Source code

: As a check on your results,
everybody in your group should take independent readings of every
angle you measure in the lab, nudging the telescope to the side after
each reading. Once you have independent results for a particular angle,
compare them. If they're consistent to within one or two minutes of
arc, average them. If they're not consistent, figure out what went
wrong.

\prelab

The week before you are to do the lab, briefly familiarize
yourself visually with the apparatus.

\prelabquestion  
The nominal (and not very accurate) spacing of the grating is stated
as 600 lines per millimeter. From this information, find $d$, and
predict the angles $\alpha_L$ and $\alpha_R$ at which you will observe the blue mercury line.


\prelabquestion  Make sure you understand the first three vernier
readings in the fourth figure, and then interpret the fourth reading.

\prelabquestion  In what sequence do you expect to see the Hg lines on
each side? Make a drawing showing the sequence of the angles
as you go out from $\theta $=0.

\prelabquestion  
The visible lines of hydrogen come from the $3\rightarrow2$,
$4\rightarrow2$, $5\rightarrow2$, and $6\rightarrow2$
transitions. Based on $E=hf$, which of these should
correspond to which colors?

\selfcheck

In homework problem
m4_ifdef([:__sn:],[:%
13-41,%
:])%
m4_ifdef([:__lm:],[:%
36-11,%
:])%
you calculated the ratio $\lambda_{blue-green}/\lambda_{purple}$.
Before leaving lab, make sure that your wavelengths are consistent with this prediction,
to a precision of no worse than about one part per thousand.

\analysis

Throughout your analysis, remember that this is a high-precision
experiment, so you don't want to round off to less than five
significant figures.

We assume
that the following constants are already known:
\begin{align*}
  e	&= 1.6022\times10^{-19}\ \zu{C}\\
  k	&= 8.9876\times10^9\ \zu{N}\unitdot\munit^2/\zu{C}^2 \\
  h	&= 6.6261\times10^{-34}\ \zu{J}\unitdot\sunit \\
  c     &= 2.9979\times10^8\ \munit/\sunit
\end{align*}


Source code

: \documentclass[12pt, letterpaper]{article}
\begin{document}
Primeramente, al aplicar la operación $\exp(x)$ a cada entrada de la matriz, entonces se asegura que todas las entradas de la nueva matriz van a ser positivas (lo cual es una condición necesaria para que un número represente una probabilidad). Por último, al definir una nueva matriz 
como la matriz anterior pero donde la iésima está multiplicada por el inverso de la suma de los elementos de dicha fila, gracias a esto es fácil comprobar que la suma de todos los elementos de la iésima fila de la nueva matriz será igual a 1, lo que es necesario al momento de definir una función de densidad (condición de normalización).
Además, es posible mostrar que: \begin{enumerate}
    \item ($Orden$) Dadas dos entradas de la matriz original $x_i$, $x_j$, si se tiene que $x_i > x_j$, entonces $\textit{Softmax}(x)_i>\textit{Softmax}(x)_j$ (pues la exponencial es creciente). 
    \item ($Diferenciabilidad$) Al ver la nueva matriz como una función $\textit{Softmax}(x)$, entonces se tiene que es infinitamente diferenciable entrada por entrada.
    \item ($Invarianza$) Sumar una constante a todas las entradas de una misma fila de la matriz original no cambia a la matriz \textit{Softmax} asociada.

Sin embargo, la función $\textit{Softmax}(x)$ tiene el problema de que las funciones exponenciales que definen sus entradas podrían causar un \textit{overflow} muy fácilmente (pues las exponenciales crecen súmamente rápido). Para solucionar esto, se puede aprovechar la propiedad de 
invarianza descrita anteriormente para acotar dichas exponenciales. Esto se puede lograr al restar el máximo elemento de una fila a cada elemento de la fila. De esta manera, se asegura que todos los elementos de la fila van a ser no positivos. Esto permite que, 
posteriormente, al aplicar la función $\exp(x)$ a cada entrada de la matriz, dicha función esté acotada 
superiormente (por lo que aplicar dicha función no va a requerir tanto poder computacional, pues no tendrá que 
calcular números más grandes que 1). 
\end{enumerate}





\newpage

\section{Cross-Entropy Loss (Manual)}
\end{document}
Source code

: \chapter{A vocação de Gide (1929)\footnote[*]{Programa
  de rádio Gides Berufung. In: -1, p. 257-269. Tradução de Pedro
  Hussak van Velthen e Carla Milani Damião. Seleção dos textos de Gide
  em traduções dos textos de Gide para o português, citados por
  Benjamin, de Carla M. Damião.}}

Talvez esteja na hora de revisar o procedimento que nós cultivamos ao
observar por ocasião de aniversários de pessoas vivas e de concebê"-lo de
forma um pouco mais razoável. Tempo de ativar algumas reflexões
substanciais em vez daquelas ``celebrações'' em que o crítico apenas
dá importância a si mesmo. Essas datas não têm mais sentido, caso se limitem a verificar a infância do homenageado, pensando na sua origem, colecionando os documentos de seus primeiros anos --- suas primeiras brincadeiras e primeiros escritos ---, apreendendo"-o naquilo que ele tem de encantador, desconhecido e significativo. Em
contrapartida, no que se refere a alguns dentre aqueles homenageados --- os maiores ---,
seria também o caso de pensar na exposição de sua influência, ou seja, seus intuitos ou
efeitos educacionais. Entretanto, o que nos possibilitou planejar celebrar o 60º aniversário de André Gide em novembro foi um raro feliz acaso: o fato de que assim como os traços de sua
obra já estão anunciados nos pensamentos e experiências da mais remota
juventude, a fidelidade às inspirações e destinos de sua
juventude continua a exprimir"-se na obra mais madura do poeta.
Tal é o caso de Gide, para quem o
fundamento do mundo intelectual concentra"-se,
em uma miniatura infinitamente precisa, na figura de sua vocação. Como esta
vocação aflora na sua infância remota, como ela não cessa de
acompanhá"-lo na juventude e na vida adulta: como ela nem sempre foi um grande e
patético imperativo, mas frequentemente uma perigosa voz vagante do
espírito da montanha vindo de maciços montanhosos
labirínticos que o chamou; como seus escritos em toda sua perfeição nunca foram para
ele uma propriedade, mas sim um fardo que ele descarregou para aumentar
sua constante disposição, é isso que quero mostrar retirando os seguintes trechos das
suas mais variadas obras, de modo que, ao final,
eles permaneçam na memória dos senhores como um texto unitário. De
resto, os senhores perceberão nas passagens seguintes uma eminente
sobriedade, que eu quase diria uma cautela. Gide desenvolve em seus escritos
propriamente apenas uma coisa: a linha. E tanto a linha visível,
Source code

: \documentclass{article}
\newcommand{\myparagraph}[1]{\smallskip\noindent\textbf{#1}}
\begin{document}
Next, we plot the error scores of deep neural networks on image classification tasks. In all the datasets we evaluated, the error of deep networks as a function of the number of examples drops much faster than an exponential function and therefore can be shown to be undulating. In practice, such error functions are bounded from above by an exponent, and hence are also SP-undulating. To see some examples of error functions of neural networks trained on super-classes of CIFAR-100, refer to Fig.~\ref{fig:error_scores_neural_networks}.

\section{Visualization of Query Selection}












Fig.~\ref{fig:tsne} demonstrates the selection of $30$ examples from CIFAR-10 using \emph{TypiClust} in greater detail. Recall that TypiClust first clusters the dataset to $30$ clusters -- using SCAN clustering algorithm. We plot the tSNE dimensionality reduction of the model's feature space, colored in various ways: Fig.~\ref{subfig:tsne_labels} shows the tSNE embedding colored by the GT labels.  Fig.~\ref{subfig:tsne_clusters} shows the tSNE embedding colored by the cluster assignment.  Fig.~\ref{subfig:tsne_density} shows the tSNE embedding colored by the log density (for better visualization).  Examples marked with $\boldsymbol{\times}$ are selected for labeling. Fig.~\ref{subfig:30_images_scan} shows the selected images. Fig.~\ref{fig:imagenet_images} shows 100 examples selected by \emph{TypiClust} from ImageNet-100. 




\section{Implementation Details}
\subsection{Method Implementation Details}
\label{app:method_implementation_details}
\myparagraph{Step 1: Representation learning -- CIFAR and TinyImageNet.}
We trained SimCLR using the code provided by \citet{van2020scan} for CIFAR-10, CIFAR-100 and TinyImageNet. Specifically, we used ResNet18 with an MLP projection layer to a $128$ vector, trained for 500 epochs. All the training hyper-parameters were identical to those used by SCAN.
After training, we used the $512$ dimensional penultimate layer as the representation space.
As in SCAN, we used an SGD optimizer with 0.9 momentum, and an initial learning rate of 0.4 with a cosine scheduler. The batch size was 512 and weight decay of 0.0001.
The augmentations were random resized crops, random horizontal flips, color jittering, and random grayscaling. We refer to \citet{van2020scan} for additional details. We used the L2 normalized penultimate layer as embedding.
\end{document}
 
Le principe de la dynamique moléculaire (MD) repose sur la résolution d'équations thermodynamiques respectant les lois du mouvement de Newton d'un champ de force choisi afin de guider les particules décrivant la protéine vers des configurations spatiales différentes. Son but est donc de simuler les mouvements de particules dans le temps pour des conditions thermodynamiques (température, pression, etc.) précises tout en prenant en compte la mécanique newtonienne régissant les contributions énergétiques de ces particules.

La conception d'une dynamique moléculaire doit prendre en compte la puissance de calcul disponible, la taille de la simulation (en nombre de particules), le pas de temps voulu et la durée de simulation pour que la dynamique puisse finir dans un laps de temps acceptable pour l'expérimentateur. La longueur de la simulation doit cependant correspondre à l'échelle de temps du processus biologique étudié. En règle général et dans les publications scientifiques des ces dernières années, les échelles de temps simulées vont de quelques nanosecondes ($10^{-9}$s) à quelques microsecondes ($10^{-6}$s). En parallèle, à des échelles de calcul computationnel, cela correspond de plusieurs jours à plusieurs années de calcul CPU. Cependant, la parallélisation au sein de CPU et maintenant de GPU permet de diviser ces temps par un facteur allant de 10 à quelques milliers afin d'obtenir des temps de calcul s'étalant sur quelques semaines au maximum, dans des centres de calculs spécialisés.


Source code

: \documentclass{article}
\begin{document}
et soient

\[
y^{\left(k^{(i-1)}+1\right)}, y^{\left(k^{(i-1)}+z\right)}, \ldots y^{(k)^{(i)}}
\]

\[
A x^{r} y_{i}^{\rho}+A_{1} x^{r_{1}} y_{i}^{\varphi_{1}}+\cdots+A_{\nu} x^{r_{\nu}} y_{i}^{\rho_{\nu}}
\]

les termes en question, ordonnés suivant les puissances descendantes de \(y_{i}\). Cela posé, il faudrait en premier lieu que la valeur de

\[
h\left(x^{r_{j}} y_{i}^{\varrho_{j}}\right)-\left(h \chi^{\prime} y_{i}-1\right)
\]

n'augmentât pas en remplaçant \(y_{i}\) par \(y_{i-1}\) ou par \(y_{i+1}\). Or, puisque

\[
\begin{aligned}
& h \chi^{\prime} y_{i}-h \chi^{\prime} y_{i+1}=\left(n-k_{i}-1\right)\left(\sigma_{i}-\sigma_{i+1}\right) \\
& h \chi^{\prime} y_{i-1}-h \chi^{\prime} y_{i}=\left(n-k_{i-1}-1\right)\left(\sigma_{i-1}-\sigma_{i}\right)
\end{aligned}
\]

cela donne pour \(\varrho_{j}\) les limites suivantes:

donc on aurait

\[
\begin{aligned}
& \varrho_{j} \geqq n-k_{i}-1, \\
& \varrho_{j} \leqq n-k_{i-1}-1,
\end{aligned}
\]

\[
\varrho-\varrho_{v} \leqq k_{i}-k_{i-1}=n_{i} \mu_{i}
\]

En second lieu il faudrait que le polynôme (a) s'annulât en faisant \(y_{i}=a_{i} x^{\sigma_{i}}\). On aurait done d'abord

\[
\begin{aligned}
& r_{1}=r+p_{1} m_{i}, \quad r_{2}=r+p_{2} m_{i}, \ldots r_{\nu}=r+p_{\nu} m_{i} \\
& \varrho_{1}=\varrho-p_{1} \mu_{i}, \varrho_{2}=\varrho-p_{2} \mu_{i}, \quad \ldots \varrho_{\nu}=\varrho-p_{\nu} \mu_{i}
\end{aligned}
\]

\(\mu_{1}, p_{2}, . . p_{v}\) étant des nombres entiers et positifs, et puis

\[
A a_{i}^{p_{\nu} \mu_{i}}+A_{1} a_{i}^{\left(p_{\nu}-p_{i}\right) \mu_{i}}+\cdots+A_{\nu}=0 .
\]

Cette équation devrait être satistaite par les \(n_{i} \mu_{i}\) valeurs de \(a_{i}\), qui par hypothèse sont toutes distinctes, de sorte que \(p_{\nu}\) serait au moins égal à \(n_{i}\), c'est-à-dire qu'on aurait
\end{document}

|---|

Going back over the entries above, copy word for word every line from the one that has "everybody in your" on through the one that has "The visible lines".

- **Task response**:
everybody in your group should take independent readings of every
angle you measure in the lab, nudging the telescope to the side after
each reading. Once you have independent results for a particular angle,
compare them. If they're consistent to within one or two minutes of
arc, average them. If they're not consistent, figure out what went
wrong.

\prelab

The week before you are to do the lab, briefly familiarize
yourself visually with the apparatus.

\prelabquestion  
The nominal (and not very accurate) spacing of the grating is stated
as 600 lines per millimeter. From this information, find $d$, and
predict the angles $\alpha_L$ and $\alpha_R$ at which you will observe the blue mercury line.


\prelabquestion  Make sure you understand the first three vernier
readings in the fourth figure, and then interpret the fourth reading.

\prelabquestion  In what sequence do you expect to see the Hg lines on
each side? Make a drawing showing the sequence of the angles
as you go out from $\theta $=0.

\prelabquestion  
The visible lines of hydrogen come from the $3\rightarrow2$,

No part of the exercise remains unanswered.